I eventually knew I needed to turn around and so I wandered back down the beach through the rising tide as it wiped all earlier evidence I’d been there already from the beach. Again I was amazed at how the waves were so similar to Rogan’s Maths and then sighed at myself for getting too caught up in the sciencey stuff when I was meant to be enjoying my moment on an Australian iconic landmark. I won’t say it was Australia’s best beach, but the atmosphere and surrounding shops and places did put it into the top ten at least.
It was a nice surprise to be joined by Rogan shortly after that and after a little gentle coercion from him – so cute when he tries it – we found a fairly quiet place between the flags, still in the shallow end of the beach, and had a fun time together doing what lovers do best when visiting such a wonderful beach and surrounded by hundreds of other people. I found what we got up to not only helped drown out all those around us, but helped me forget Polly, almost. I’m fairly certain we didn’t end up on that TV show as part of the raunchy side of Bondi guests. Must re-watch the series to check.
The day ended with us all traipsing back to the Moon trailing sand behind us. I wasn’t going to be the one who cleaned it up, especially not after I’d bought The Gang a Roomba for Christmas. It was still having issues discovering which walls were real and which were metaphysical boundaries within the Moon. You can teach a robot not to fall off the top of the stairs while it vacuums, but have it navigate around a bubble in time… Oh well, hoping it will figure out soon and not blow up in the process!
When we returned, Clara was in a mood as she’d not been rescued by anyone and seemed a little put out by that fact and so stormed off to her room in a huff.

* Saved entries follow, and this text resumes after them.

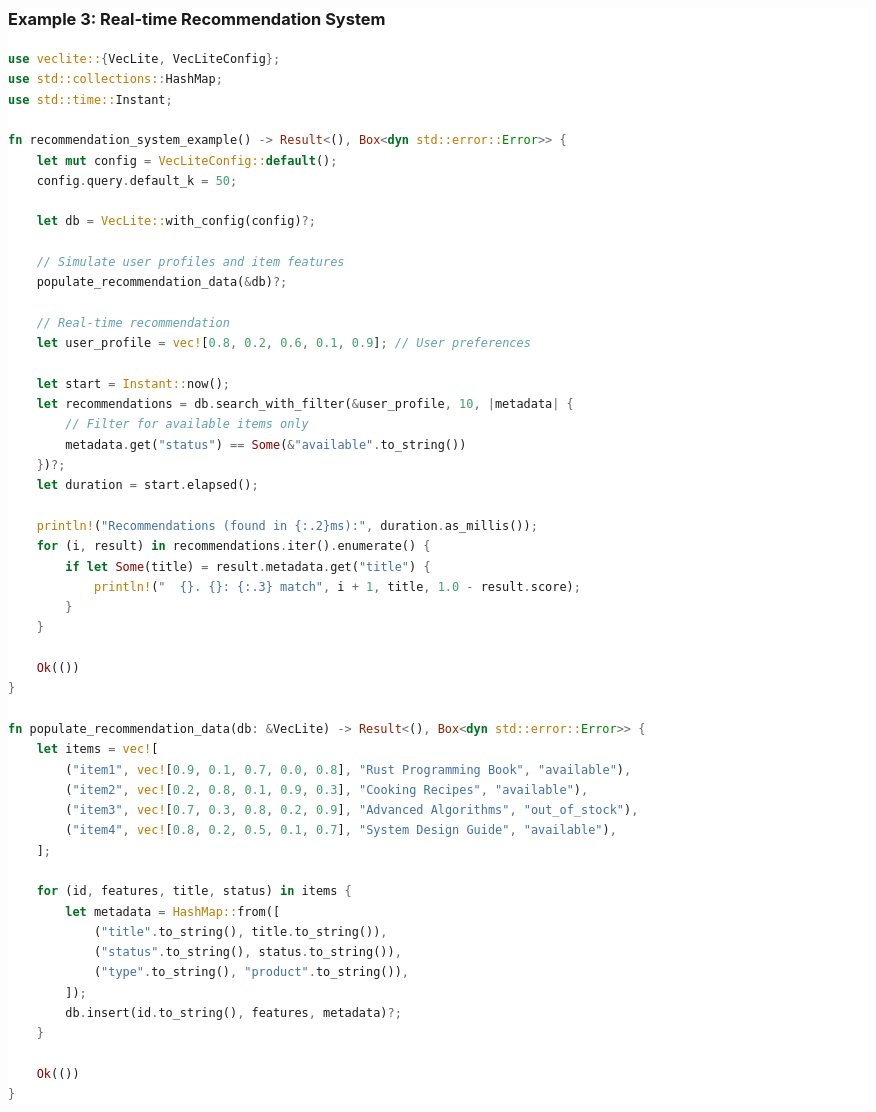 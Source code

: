 ### Example 3: Real-time Recommendation System

```rust
use veclite::{VecLite, VecLiteConfig};
use std::collections::HashMap;
use std::time::Instant;

fn recommendation_system_example() -> Result<(), Box<dyn std::error::Error>> {
    let mut config = VecLiteConfig::default();
    config.query.default_k = 50;

    let db = VecLite::with_config(config)?;

    // Simulate user profiles and item features
    populate_recommendation_data(&db)?;

    // Real-time recommendation
    let user_profile = vec![0.8, 0.2, 0.6, 0.1, 0.9]; // User preferences

    let start = Instant::now();
    let recommendations = db.search_with_filter(&user_profile, 10, |metadata| {
        // Filter for available items only
        metadata.get("status") == Some(&"available".to_string())
    })?;
    let duration = start.elapsed();

    println!("Recommendations (found in {:.2}ms):", duration.as_millis());
    for (i, result) in recommendations.iter().enumerate() {
        if let Some(title) = result.metadata.get("title") {
            println!("  {}. {}: {:.3} match", i + 1, title, 1.0 - result.score);
        }
    }

    Ok(())
}

fn populate_recommendation_data(db: &VecLite) -> Result<(), Box<dyn std::error::Error>> {
    let items = vec![
        ("item1", vec![0.9, 0.1, 0.7, 0.0, 0.8], "Rust Programming Book", "available"),
        ("item2", vec![0.2, 0.8, 0.1, 0.9, 0.3], "Cooking Recipes", "available"),
        ("item3", vec![0.7, 0.3, 0.8, 0.2, 0.9], "Advanced Algorithms", "out_of_stock"),
        ("item4", vec![0.8, 0.2, 0.5, 0.1, 0.7], "System Design Guide", "available"),
    ];

    for (id, features, title, status) in items {
        let metadata = HashMap::from([
            ("title".to_string(), title.to_string()),
            ("status".to_string(), status.to_string()),
            ("type".to_string(), "product".to_string()),
        ]);
        db.insert(id.to_string(), features, metadata)?;
    }

    Ok(())
}
```
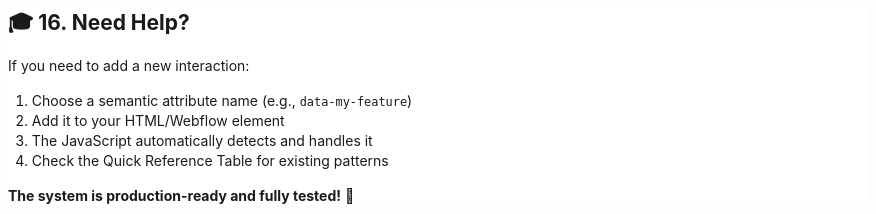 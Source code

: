 ## 🎓 **16. Need Help?**

If you need to add a new interaction:
1. Choose a semantic attribute name (e.g., `data-my-feature`)
2. Add it to your HTML/Webflow element
3. The JavaScript automatically detects and handles it
4. Check the Quick Reference Table for existing patterns

**The system is production-ready and fully tested!** 🎉
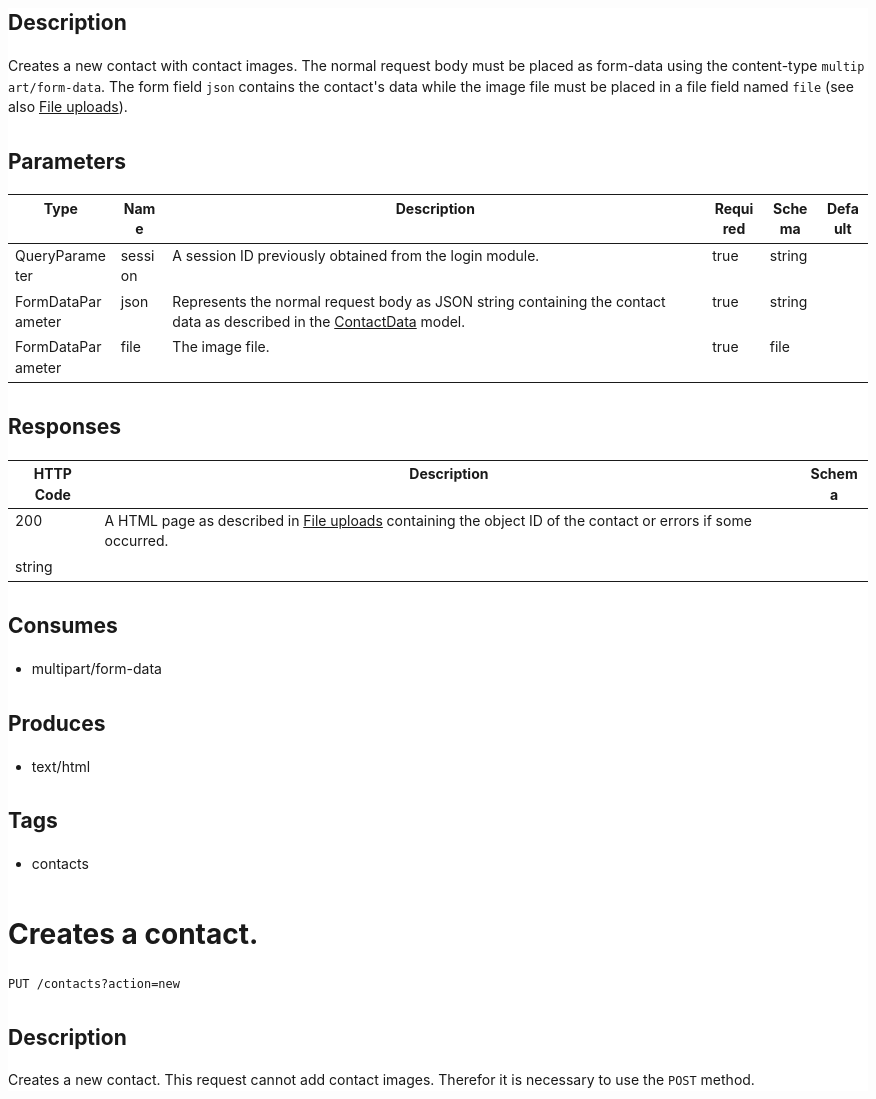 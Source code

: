## Description

Creates a new contact with contact images. The normal request body must be placed as form-data using the
content-type `multipart/form-data`. The form field `json` contains the contact's data while the image file
must be placed in a file field named `file` (see also [File uploads](#file-uploads)).


## Parameters
|Type|Name|Description|Required|Schema|Default|
|----|----|----|----|----|----|
|QueryParameter|session|A session ID previously obtained from the login module.|true|string||
|FormDataParameter|json|Represents the normal request body as JSON string containing the contact data as described in the [ContactData](#/definitions/ContactData) model.|true|string||
|FormDataParameter|file|The image file.|true|file||


## Responses
|HTTP Code|Description|Schema|
|----|----|----|
|200|A HTML page as described in [File uploads](#file-uploads) containing the object ID of the contact or errors if some occurred.
|string|


## Consumes

* multipart/form-data

## Produces

* text/html

## Tags

* contacts

# Creates a contact.
```
PUT /contacts?action=new
```

## Description

Creates a new contact. This request cannot add contact images. Therefor it
is necessary to use the `POST` method.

The gang were in various levels of over excited exhaustion and sunburn from a mildly pink nose for Nimirlan and Jelly to a nasty red that desperately needed a good aloe cream for Baloney. I’d warned him. Their moods varied from grumpy to hyper and I seriously felt like I’d become a babysitter shortly after it was decided we pack up and come home. We’d considered stopping for dinner but, no offence to The Gang, but there was only so much time out in public I could cope with them.
Besides, various Gang members were sporting injuries from their adventures, not all of which I really wanted to know about. After a quick good night, they too shuffled off to their rooms. I shuddered to think what the state of their sheets would be as none, but Jelly, seemed interested in a shower before bed to remove the last of the beach from their behinds.
Me, I bid them all a good night and returned to my home smelling of the ocean and sunscreen and desperate to get rid of the sand between my toes… and other places. All in all it had been a good Boxing Day, any time you get to spend it on the beach, how could it not be?
Rogan surprising me in the shower shortly before bed time – and dodging my startled swinging elbow – was just the icing on the cake for a good day.
As much as I’ve often dreamt of trying one of those cold and snowy winters of the northern hemisphere, and New Year’s Eve in Paris is still very tempting, you really can’t beat a good summer Christmas, or it’s following days of surf, sand, sun and fun.